As has been the case since its inception, the conference will be held at John Jay College, offering overviews of the University's key IT initiatives, discussions of how technology continues to affect teaching, scholarship, and administration, and a chance to meet with vendors. As always, proposals for presentations are invited from the CUNY community, particularly those addressing developments that are demonstrably or potentially game-changing -- or, on the other hand, are evidence that the game is resistant to being changed.
1. Do the real and touted changes reach beyond processes and procedures to change us, our students, our mission, our culture?

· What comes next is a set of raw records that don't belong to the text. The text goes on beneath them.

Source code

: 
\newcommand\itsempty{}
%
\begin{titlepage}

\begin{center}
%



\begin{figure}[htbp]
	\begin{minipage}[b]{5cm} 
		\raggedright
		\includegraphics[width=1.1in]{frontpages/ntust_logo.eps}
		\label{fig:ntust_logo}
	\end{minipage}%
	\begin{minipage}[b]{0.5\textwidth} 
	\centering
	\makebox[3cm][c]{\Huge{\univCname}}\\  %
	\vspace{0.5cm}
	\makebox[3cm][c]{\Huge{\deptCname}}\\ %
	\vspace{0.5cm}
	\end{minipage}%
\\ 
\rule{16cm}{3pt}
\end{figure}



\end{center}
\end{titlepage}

What should we talk through together as we weigh priorities and investments of time and resources? What ongoing discussions and structures do we need to consider the changes we are confronting, either as prospects or realities?2. We see new prodigies of scale: MOOCs (Massive Open Online Courses), enterprise-wide plans and deployments, systems talking to systems. What are the gains and losses of scaling up thus? As new configurations emerge, do they only add to the mix or change it?3. What does all the heralded change mean for our ability to manage change, to plan, to preserve what we do and persevere in it? Are changes more apparent than real, more superficial than deeply transformative? Are we keeping our eyes on the ethical (what should change) as well as the trending (what will change)?Proposals are invited for panels or presentations but also roundtables, workshops, and other interactions. Specifying format as well as focus, each proposal should include a title, an abstract of no more than 200 words, and the name and affiliation of each party to the proposal. (Proposals are welcome from individuals but are particularly welcome from groups that have found ways of arranging multiple perspectives on a subject.)